**Supplied material**
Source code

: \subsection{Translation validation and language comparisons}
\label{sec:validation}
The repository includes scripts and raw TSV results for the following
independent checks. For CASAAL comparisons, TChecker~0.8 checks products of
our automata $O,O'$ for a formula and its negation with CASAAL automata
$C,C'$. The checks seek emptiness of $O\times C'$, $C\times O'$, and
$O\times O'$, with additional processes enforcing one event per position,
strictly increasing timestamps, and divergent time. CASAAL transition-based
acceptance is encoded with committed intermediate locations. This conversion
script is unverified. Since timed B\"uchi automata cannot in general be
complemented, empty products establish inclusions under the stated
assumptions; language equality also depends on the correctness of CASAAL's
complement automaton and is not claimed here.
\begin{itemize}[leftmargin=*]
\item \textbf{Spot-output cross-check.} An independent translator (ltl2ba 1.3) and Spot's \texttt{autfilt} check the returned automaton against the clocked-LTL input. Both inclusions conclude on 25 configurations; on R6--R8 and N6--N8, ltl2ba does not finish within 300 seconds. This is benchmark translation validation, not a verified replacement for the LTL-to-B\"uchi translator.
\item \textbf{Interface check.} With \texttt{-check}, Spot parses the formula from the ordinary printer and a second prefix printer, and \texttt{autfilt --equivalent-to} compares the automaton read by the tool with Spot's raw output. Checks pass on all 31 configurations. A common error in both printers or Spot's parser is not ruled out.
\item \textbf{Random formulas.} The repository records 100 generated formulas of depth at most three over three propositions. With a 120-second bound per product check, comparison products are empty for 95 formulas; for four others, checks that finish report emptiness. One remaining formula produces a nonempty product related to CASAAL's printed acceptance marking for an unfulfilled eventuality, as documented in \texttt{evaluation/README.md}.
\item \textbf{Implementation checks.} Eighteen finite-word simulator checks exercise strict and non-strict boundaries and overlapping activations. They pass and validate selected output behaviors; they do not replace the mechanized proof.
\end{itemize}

**Prompt**
Search the records above for "finish" and copy every line that has it.

**Response to this exercise**
\item \textbf{Spot-output cross-check.} An independent translator (ltl2ba 1.3) and Spot's \texttt{autfilt} check the returned automaton against the clocked-LTL input. Both inclusions conclude on 25 configurations; on R6--R8 and N6--N8, ltl2ba does not finish within 300 seconds. This is benchmark translation validation, not a verified replacement for the LTL-to-B\"uchi translator.
\item \textbf{Random formulas.} The repository records 100 generated formulas of depth at most three over three propositions. With a 120-second bound per product check, comparison products are empty for 95 formulas; for four others, checks that finish report emptiness. One remaining formula produces a nonempty product related to CASAAL's printed acceptance marking for an unfulfilled eventuality, as documented in \texttt{evaluation/README.md}.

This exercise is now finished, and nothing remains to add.